Comme pour la plupart des publicités politiques, la réalité est plus nuancée que ce que prétend la publicité. Les prisons sont tenues par la loi de fournir des soins médicaux aux personnes incarcérées. La Cour suprême a déclaré que les responsables des prisons ne peuvent pas faire preuve d’une « indifférence délibérée » face à un risque substantiel de préjudice grave – et les tribunaux inférieurs ont constaté à maintes reprises que le fait de ne pas traiter de manière adéquate la dysphorie de genre aboutit exactement à cela. Cela dit, les personnes transgenres représentent une infime fraction des personnes détenues dans les prisons fédérales – les seules prisons sur lesquelles le président a autorité – environ 1 %, selon les données du Bureau of Prisons. Parmi ceux-ci, le nombre de personnes souhaitant une chirurgie d’affirmation de genre est encore plus faible.
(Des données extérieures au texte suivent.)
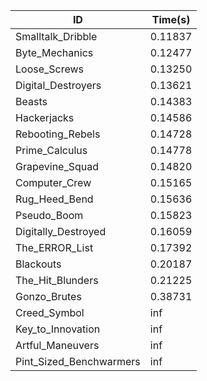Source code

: |ID|Time(s)|
|-|-|
|Smalltalk_Dribble|0.11837|
|Byte_Mechanics|0.12477|
|Loose_Screws|0.13250|
|Digital_Destroyers|0.13621|
|Beasts|0.14383|
|Hackerjacks|0.14586|
|Rebooting_Rebels|0.14728|
|Prime_Calculus|0.14778|
|Grapevine_Squad|0.14820|
|Computer_Crew|0.15165|
|Rug_Heed_Bend|0.15636|
|Pseudo_Boom|0.15823|
|Digitally_Destroyed|0.16059|
|The_ERROR_List|0.17392|
|Blackouts|0.20187|
|The_Hit_Blunders|0.21225|
|Gonzo_Brutes|0.38731|
|Creed_Symbol|inf|
|Key_to_Innovation|inf|
|Artful_Maneuvers|inf|
|Pint_Sized_Benchwarmers|inf|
Le système pénitentiaire fédéral n’a proposé une telle intervention chirurgicale que deux fois – toutes deux sous l’administration Biden-Harris, seulement après qu’un juge a ordonné aux fonctionnaires de le faire. D’autres soins d’affirmation de genre, comme l’hormonothérapie, représentent environ un dixième de 1 % du budget de santé du système pénitentiaire, selon les chiffres du bureau – et ont également été fournis aux prisonniers fédéraux sous la première administration Trump.
L’ironie est que Harris a déclaré que la publicité de Trump était qualifiée de scandaleuse – selon laquelle sous sa présidence, « tous les détenus transgenres du système pénitentiaire y auraient accès » – comme une sorte d’excuses à la communauté trans après avoir argumenté contre l’octroi de droits de genre. affirmant la chirurgie aux personnes incarcérées en Californie pendant son mandat de procureur général.